Divorce is a Death
June 23, 2016
Hosted by Rabbi Mel Glazer
So far, we have been talking about the loss of a loved-one. But what about the loss of a "less-than-loved-one?" Someone who used to share our lives, our kids, our friends? Divorce can be an awful experience. It can shatter lives. And life is now different-where do the kids sleep during the week and who gets them over the weekend? Who cooks the meals, who arranges playdates? Who goes to school conferences? And the parents, once joined together by love, now what? Their friends now have to make choices-I'll be his friend, not hers. She doesn't get invited to social events anymore, because her girlfriends don't want their own husbands to look too hard at the divorcee? Can the formerly married retain a civil relationship with each other, or are they nasty and vindictive? Can you be friends with your former wife/husband? This is a great time for you to call in and talk about your own experience. Others will learn from you. Question: how do you make divorce work? Call me-888 346-9141.
From Mourning to Morning
Archives Available on VoiceAmerica Empowerment Channel
Rabbi Mel Glazer dedicates his life to helping people face loss, because he himself has faced loss. His father died the day before his twelfth birthday. Yet he has moved beyond the emotional pain which accompanies loss. So can you. Drawn to a life of service to others, he became a Rabbi, a Doctor of Ministry, and then a Grief Authority so he could help others find a better way to heal from their losses. His two award-winning books have helped thousands of grievers find direction in their response to loss. Whether we are of any faith, or of no faith at all, losing loved ones inspires some of the deepest spiritual questions we will ever face in our lives. What meaning can we find in our losses?
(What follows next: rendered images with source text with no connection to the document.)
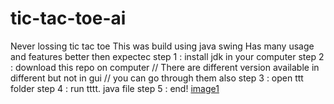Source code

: # tic-tac-toe-ai
Never lossing tic tac toe
This was build using java swing
Has many usage and features better then expectec 
step 1 : install jdk in your computer 
step 2 : download this repo  on computer 
// There are different version available in different but not in gui 
// you can go through them also 
step 3 : open ttt folder 
step 4 : run tttt. java file 
step 5 : end!
[image1](https://github.com/adarshpandey515/tic-tac-toe-ai/assets/124281012/cd7c7df8-8f1a-4c3d-a219-ed9e1f5f025f)

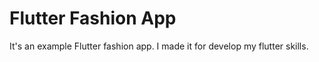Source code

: # Flutter Fashion App

It's an example Flutter fashion app. I made it for develop my flutter skills.

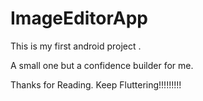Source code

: # ImageEditorApp

This is my first android project .

A small one but a confidence builder for me.

Thanks for Reading. Keep Fluttering!!!!!!!!!

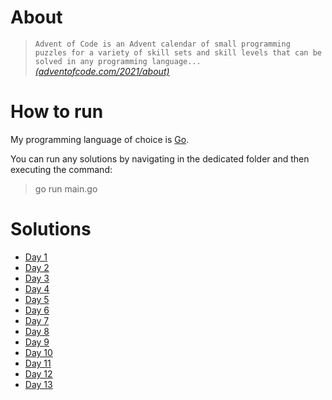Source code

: # About
>`Advent of Code is an Advent calendar of small programming puzzles for a variety of skill sets and skill levels that can be solved in any programming language...`
 <cite>[(adventofcode.com/2021/about)](https://adventofcode.com/2021/about)</cite>

# How to run
My programming language of choice is [Go](https://go.dev/learn/).

You can run any solutions by navigating in the dedicated folder and then executing the command: 
> go run main.go

# Solutions
- [Day 1](./2021/1)
- [Day 2](./2021/2)
- [Day 3](./2021/3)
- [Day 4](./2021/4)
- [Day 5](./2021/5)
- [Day 6](./2021/6)
- [Day 7](./2021/7)
- [Day 8](./2021/8)
- [Day 9](./2021/9)
- [Day 10](./2021/10)
- [Day 11](./2021/11)
- [Day 12](./2021/12)
- [Day 13](./2021/13)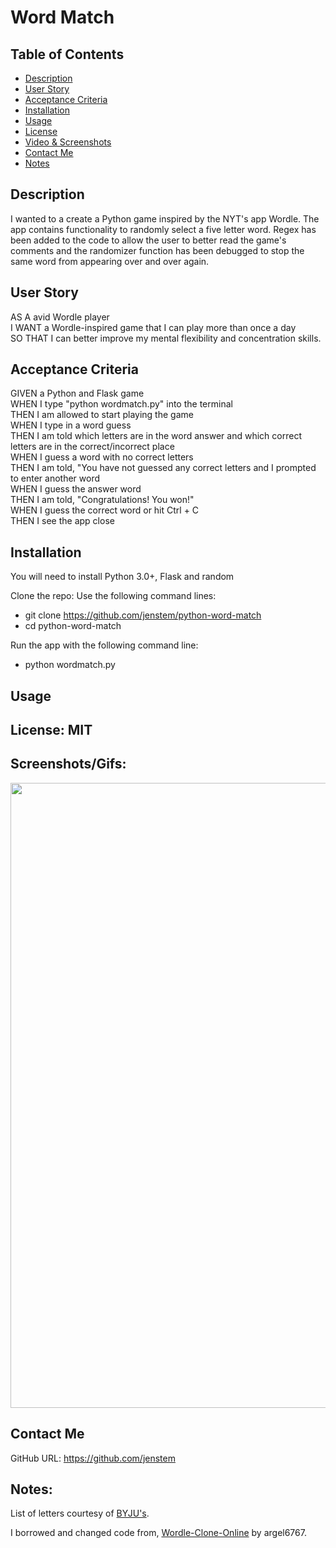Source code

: # Word Match

## Table of Contents
+ [Description](#description)
+ [User Story](#userstory)
+ [Acceptance Criteria](#acceptance)
+ [Installation](#installation)
+ [Usage](#usage)
+ [License](#license)
+ [Video & Screenshots](#screenshots)
+ [Contact Me](#contact)
+ [Notes](#notes)
##

<a id='description'></a>
## Description

I wanted to a create a Python game inspired by the NYT's app Wordle.  The app contains functionality to randomly select a five letter word.  Regex has been added to the code to allow the user to better read the game's comments and the randomizer function has been debugged to stop the same word from appearing over and over again.
##

<a id='userstory'></a>
## User Story

AS A avid Wordle player\
I WANT a Wordle-inspired game that I can play more than once a day\
SO THAT I can better improve my mental flexibility and concentration skills.
##

<a id='acceptance'></a>
## Acceptance Criteria

GIVEN a Python and Flask game\
WHEN I type "python wordmatch.py" into the terminal\
THEN I am allowed to start playing the game\
WHEN I type in a word guess\
THEN I am told which letters are in the word answer and which correct letters are in the correct/incorrect place\
WHEN I guess a word with no correct letters\
THEN I am told, "You have not guessed any correct letters and I prompted to enter another word\
WHEN I guess the answer word\
THEN I am told, "Congratulations! You won!"\
WHEN I guess the correct word or hit Ctrl + C\
THEN I see the app close
##

<a id='installation'></a>
## Installation
You will need to install Python 3.0+, Flask and random

Clone the repo:
Use the following command lines:
- git clone https://github.com/jenstem/python-word-match
- cd python-word-match

Run the app with the following command line:
- python wordmatch.py
##

<a id='usage'></a>
## Usage

##

<a id='license'></a>
## License:  MIT
##

<a id='screenshots'></a>
## Screenshots/Gifs:

<img src="https://github.com/jenstem/python-word-match/blob/main/wordmatch.gif" width=1000>

<a id='contact'></a>
## Contact Me
GitHub URL:  https://github.com/jenstem

##
<a id='notes'></a>
## Notes:

List of letters courtesy of [BYJU's](https://byjus.com/english/5-letter-words/).

I borrowed and changed code from, [Wordle-Clone-Online](https://github.com/argel6767/Wordle-Clone-Online) by argel6767.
Where do we begin? Rabbi Mel connects his life as a leader of his community with his life as a supporter and comforter of other mourners. From this unique position, he has a great deal to teach us about facing loss. Rabbi Mel makes it possible for us to go “from mourning to morning.”
Rabbi Mel Glazer
It is a sad fact of life: Once we are born, we start to lose. You are here because you have lost someone or something very special, and you have no idea what to do or where to go or how to get there. It hurts. You are in pain. There may be tears and depression and hiding from the world and from your friends and family. You feel lost. We lose good friends, spouses, children, jobs, pets and our health. When that happens, we are clueless about what to do and how to move forward. Why is that?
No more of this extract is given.